Re: Burst size of TFRC mechanism unbounded

Eddie Kohler <kohler@xxxxxxxxxxx> · Wed, 07 Feb 2007 16:44:36 -0800

Hi Gerrit,

In my response to Ian, I proposed a time-based compensation mechanism rather 
than a fixed token bucket byte limit.  (Please note that I corrected the first 
mail.)  I think a byte limit of floor(MSS/s) is way too conservative, and any 
fixed byte-based compensation mechanism is the wrong way to go.  My reasoning 
is as follows.

TFRC and RFC3448 Section 4.6 allow a sender to achieve an average rate via 
packet bursts.  This may be necessary if a sender has coarse timer granularity 
or otherwise finds it difficult or expensive to send packets at smooth rates. 
 For instance because high-rate timers are expensive, as you have seen. :)

An application with coarse timer granularity can achieve high rates *ONLY* by 
sending bursts of packets.  And the higher the rate, the larger burwantssts 
are required.

Any byte-based/token-bucket compensation mechanism, but ESPECIALLY something 
really conservative like limiting burst size to floor(MSS/s), will therefore 
penalize fast flows, preventing endpoints from achieving high rates.  This is 
exactly what the RFC tries to prevent.

The solution is to base the token bucket size on the current rate: the higher 
the rate, the higher the token bucket size.  This follows the RFC's stated 
intent of allowing coarse timer implementations to achieve high rates.  It 
also makes intuitive sense.  If high rates are allowed then medium-sized 
bursts are obviously not too much of a problem!

My suggested time-based compensation mechanisms achieve this goal.  If t_nom 
can be at most N seconds behind, then the token bucket has size X_inst*N.  Of 
my two suggested values for N, RTT/2 is the more aggressive; t_gran, or a 
small multiple of t_gran, may be safer in practice.  It would seem easy to 
experiment with these choices.

(Please note that my first response to Ian had an error.  I said t_ipi := 
max(t_ipi, t_now - N) when i meant t_nominal := max(t_nominal, t_now - N).)

Eddie

Gerrit Renker wrote:
We were experiencing problems with the TFRC/CCID 3 packet scheduling mechanism on
the implementation mailing list; these can be summarised as follows.

The packet scheduling mechanism of [RFC 3448, 4.6] is in principle a simple Token
Bucket Filter: tokens are placed at a rate of 1/t_ipi into the bucket, and each
time the sender finds at least one token in the bucket, the packet can be sent.

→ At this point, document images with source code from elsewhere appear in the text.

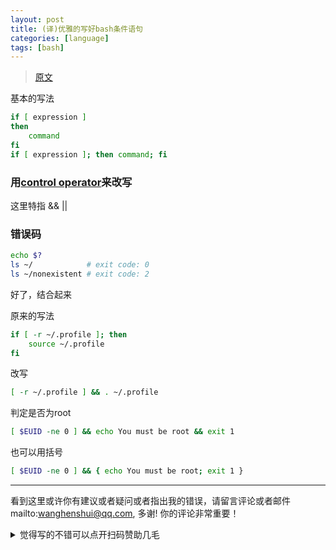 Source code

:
 ```yaml
---
layout: post
title: (译)优雅的写好bash条件语句
categories: [language]
tags: [bash]
---
```


> [原文](https://timvisee.com/blog/elegant-bash-conditionals/)

基本的写法

```bash
if [ expression ]
then
    command
fi
if [ expression ]; then command; fi
```



### 用[control operator](https://www.gnu.org/software/bash/manual/html_node/Definitions.html#Definitions)来改写

这里特指 && ||

### 错误码

```bash
echo $?
ls ~/            # exit code: 0
ls ~/nonexistent # exit code: 2
```





好了，结合起来

原来的写法

```bash
if [ -r ~/.profile ]; then
    source ~/.profile
fi
```

改写

```bash
[ -r ~/.profile ] && . ~/.profile
```



判定是否为root

```bash
[ $EUID -ne 0 ] && echo You must be root && exit 1
```



也可以用括号

```bash
[ $EUID -ne 0 ] && { echo You must be root; exit 1 }
```



---

看到这里或许你有建议或者疑问或者指出我的错误，请留言评论或者邮件mailto:wanghenshui@qq.com, 多谢!  你的评论非常重要！

<details>
<summary>觉得写的不错可以点开扫码赞助几毛</summary>
<img src="https://wanghenshui.github.io/assets/wepay.png" alt="微信转账">
</details> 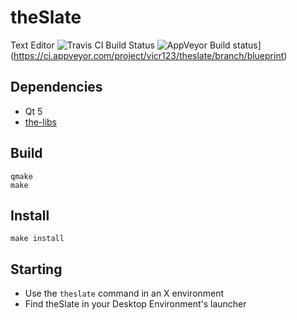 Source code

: # theSlate
Text Editor
![Travis CI Build Status](https://travis-ci.org/vicr123/theSlate.svg?branch=blueprint) ![AppVeyor Build status](https://ci.appveyor.com/api/projects/status/uy0gbyl5h817ytwj/branch/master?svg=true)](https://ci.appveyor.com/project/vicr123/theslate/branch/blueprint)


## Dependencies
- Qt 5
- [the-libs](https://github.com/vicr123/the-libs)

## Build
```
qmake
make
```

## Install
```
make install
```

## Starting
- Use the `theslate` command in an X environment
- Find theSlate in your Desktop Environment's launcher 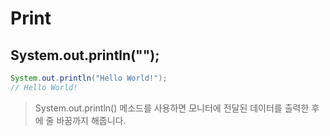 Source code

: # Print

## System.out.println("");

```java
System.out.println("Hello World!");
// Hello World!
```

> System.out.println() 메소드를 사용하면 모니터에 전달된 데이터를 출력한 후에 줄 바꿈까지 해줍니다.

Under `normal' conditions, the bucket size of the TBF is equal to 1; in this case,
a continuous stream of packets is always scheduled at the precalculated nominal
sending times t_nom.

The following conditions result in a bucket size different from 1 (the last two
were pointed out by Ian in the previous email):

  (a) tardiness due to scheduling granularity (as per 4.6 in RFC 3448)
  (b) application is idle for a longer while
  (c) application emits packets at a rate which is small compared to X/s

In these `non-normal' cases, it can happen that the current time t_now is several
multiples of t_ipi later _after_ the scheduled nominal sending time t_nom. This
accrues a burst size of
                 beta = floor( (t_now - t_nom) / t_ipi ) - 1
packets which the sender is permitted to send immediately. 

The problem that we are experiencing is that beta grows unbounded. 

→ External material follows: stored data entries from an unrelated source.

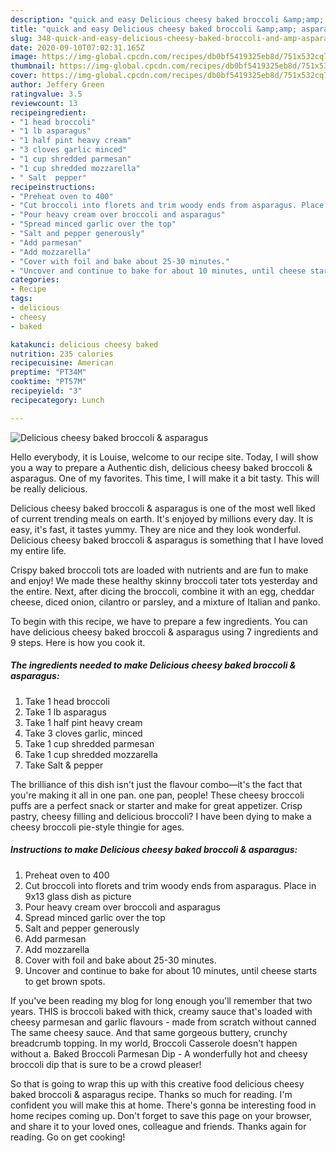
 ```yaml
---
description: "quick and easy Delicious cheesy baked broccoli &amp;amp; asparagus | how long to fry Delicious cheesy baked broccoli &amp;amp; asparagus"
title: "quick and easy Delicious cheesy baked broccoli &amp;amp; asparagus | how long to fry Delicious cheesy baked broccoli &amp;amp; asparagus"
slug: 348-quick-and-easy-delicious-cheesy-baked-broccoli-and-amp-asparagus-how-long-to-fry-delicious-cheesy-baked-broccoli-and-amp-asparagus
date: 2020-09-10T07:02:31.165Z
image: https://img-global.cpcdn.com/recipes/db0bf5419325eb8d/751x532cq70/delicious-cheesy-baked-broccoli-asparagus-recipe-main-photo.jpg
thumbnail: https://img-global.cpcdn.com/recipes/db0bf5419325eb8d/751x532cq70/delicious-cheesy-baked-broccoli-asparagus-recipe-main-photo.jpg
cover: https://img-global.cpcdn.com/recipes/db0bf5419325eb8d/751x532cq70/delicious-cheesy-baked-broccoli-asparagus-recipe-main-photo.jpg
author: Jeffery Green
ratingvalue: 3.5
reviewcount: 13
recipeingredient:
- "1 head broccoli"
- "1 lb asparagus"
- "1 half pint heavy cream"
- "3 cloves garlic minced"
- "1 cup shredded parmesan"
- "1 cup shredded mozzarella"
- " Salt  pepper"
recipeinstructions:
- "Preheat oven to 400"
- "Cut broccoli into florets and trim woody ends from asparagus. Place in 9x13 glass dish as picture"
- "Pour heavy cream over broccoli and asparagus"
- "Spread minced garlic over the top"
- "Salt and pepper generously"
- "Add parmesan"
- "Add mozzarella"
- "Cover with foil and bake about 25-30 minutes."
- "Uncover and continue to bake for about 10 minutes, until cheese starts to get brown spots."
categories:
- Recipe
tags:
- delicious
- cheesy
- baked

katakunci: delicious cheesy baked 
nutrition: 235 calories
recipecuisine: American
preptime: "PT34M"
cooktime: "PT57M"
recipeyield: "3"
recipecategory: Lunch

---
```



![Delicious cheesy baked broccoli &amp; asparagus](https://img-global.cpcdn.com/recipes/db0bf5419325eb8d/751x532cq70/delicious-cheesy-baked-broccoli-asparagus-recipe-main-photo.jpg)

Hello everybody, it is Louise, welcome to our recipe site. Today, I will show you a way to prepare a Authentic dish, delicious cheesy baked broccoli &amp; asparagus. One of my favorites. This time, I will make it a bit tasty. This will be really delicious.

Delicious cheesy baked broccoli &amp; asparagus is one of the most well liked of current trending meals on earth. It's enjoyed by millions every day. It is easy, it's fast, it tastes yummy. They are nice and they look wonderful. Delicious cheesy baked broccoli &amp; asparagus is something that I have loved my entire life.

Crispy baked broccoli tots are loaded with nutrients and are fun to make and enjoy! We made these healthy skinny broccoli tater tots yesterday and the entire. Next, after dicing the broccoli, combine it with an egg, cheddar cheese, diced onion, cilantro or parsley, and a mixture of Italian and panko.


To begin with this recipe, we have to prepare a few ingredients. You can have delicious cheesy baked broccoli &amp; asparagus using 7 ingredients and 9 steps. Here is how you cook it.

<!--inarticleads1-->

##### The ingredients needed to make Delicious cheesy baked broccoli &amp; asparagus:

1. Take 1 head broccoli
1. Take 1 lb asparagus
1. Take 1 half pint heavy cream
1. Take 3 cloves garlic, minced
1. Take 1 cup shredded parmesan
1. Take 1 cup shredded mozzarella
1. Take  Salt &amp; pepper


The brilliance of this dish isn&#39;t just the flavour combo—it&#39;s the fact that you&#39;re making it all in one pan. one pan, people! These cheesy broccoli puffs are a perfect snack or starter and make for great appetizer. Crisp pastry, cheesy filling and delicious broccoli? I have been dying to make a cheesy broccoli pie-style thingie for ages. 

<!--inarticleads2-->

##### Instructions to make Delicious cheesy baked broccoli &amp; asparagus:

1. Preheat oven to 400
1. Cut broccoli into florets and trim woody ends from asparagus. Place in 9x13 glass dish as picture
1. Pour heavy cream over broccoli and asparagus
1. Spread minced garlic over the top
1. Salt and pepper generously
1. Add parmesan
1. Add mozzarella
1. Cover with foil and bake about 25-30 minutes.
1. Uncover and continue to bake for about 10 minutes, until cheese starts to get brown spots.


If you&#39;ve been reading my blog for long enough you&#39;ll remember that two years. THIS is broccoli baked with thick, creamy sauce that&#39;s loaded with cheesy parmesan and garlic flavours - made from scratch without canned The same cheesy sauce. And that same gorgeous buttery, crunchy breadcrumb topping. In my world, Broccoli Casserole doesn&#39;t happen without a. Baked Broccoli Parmesan Dip - A wonderfully hot and cheesy broccoli dip that is sure to be a crowd pleaser! 

So that is going to wrap this up with this creative food delicious cheesy baked broccoli &amp; asparagus recipe. Thanks so much for reading. I'm confident you will make this at home. There's gonna be interesting food in home recipes coming up. Don't forget to save this page on your browser, and share it to your loved ones, colleague and friends. Thanks again for reading. Go on get cooking!
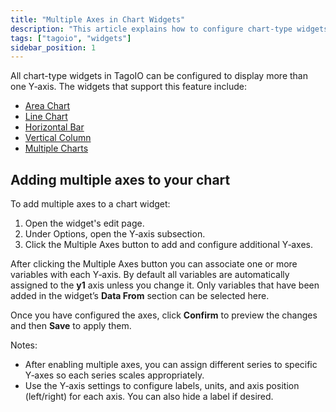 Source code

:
 ```yaml
---
title: "Multiple Axes in Chart Widgets"
description: "This article explains how to configure chart-type widgets in TagoIO to display more than one Y-axis and lists which widgets support this feature, plus instructions for enabling multiple axes in a widget."
tags: ["tagoio", "widgets"]
sidebar_position: 1
---
```

All chart-type widgets in TagoIO can be configured to display more than one Y‑axis. The widgets that support this feature include:
- [Area Chart](/docs/tagoio/widgets/charts/area-chart-widget)
- [Line Chart](/docs/tagoio/widgets/charts/line-chart-widget)
- [Horizontal Bar](/docs/tagoio/widgets/charts/horizontal-bar-widget)
- [Vertical Column](/docs/tagoio/widgets/charts/vertical-column-widget)
- [Multiple Charts](/docs/tagoio/widgets/charts/multiple-charts-widget)

<!-- Image placeholder removed for build -->

## Adding multiple axes to your chart

To add multiple axes to a chart widget:

1. Open the widget's edit page.
2. Under Options, open the Y‑axis subsection.
3. Click the Multiple Axes button to add and configure additional Y‑axes.

After clicking the Multiple Axes button you can associate one or more variables with each Y‑axis. By default all variables are automatically assigned to the **y1** axis unless you change it. Only variables that have been added in the widget’s **Data From** section can be selected here.

Once you have configured the axes, click **Confirm** to preview the changes and then **Save** to apply them.

Notes:
- After enabling multiple axes, you can assign different series to specific Y‑axes so each series scales appropriately.
- Use the Y‑axis settings to configure labels, units, and axis position (left/right) for each axis. You can also hide a label if desired.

A previous attempt to fix this problem has been to re-set the nominal sending time 
t_nom whenever such a credit had accumulated: this is equivalent of enforcing a bucket
size of 1. There was disagreement with this solution, since RFC 3448 explicitly permits
bursts. But we were then experiencing almost arbitrarily large burst sizes (note the 
cases stated in Ians earlier email); without an upper bound for beta there is no 
regulation of the sender behaviour anymore.

PROBLEM: What is a reasonable upper bound for the bucket/burst size? Is for instance
         floor(MSS/s) (where `s' is the packet size and MSS the path MTU minus the size
	 of the IP and DCCP headers) a conservative-enough upper bound?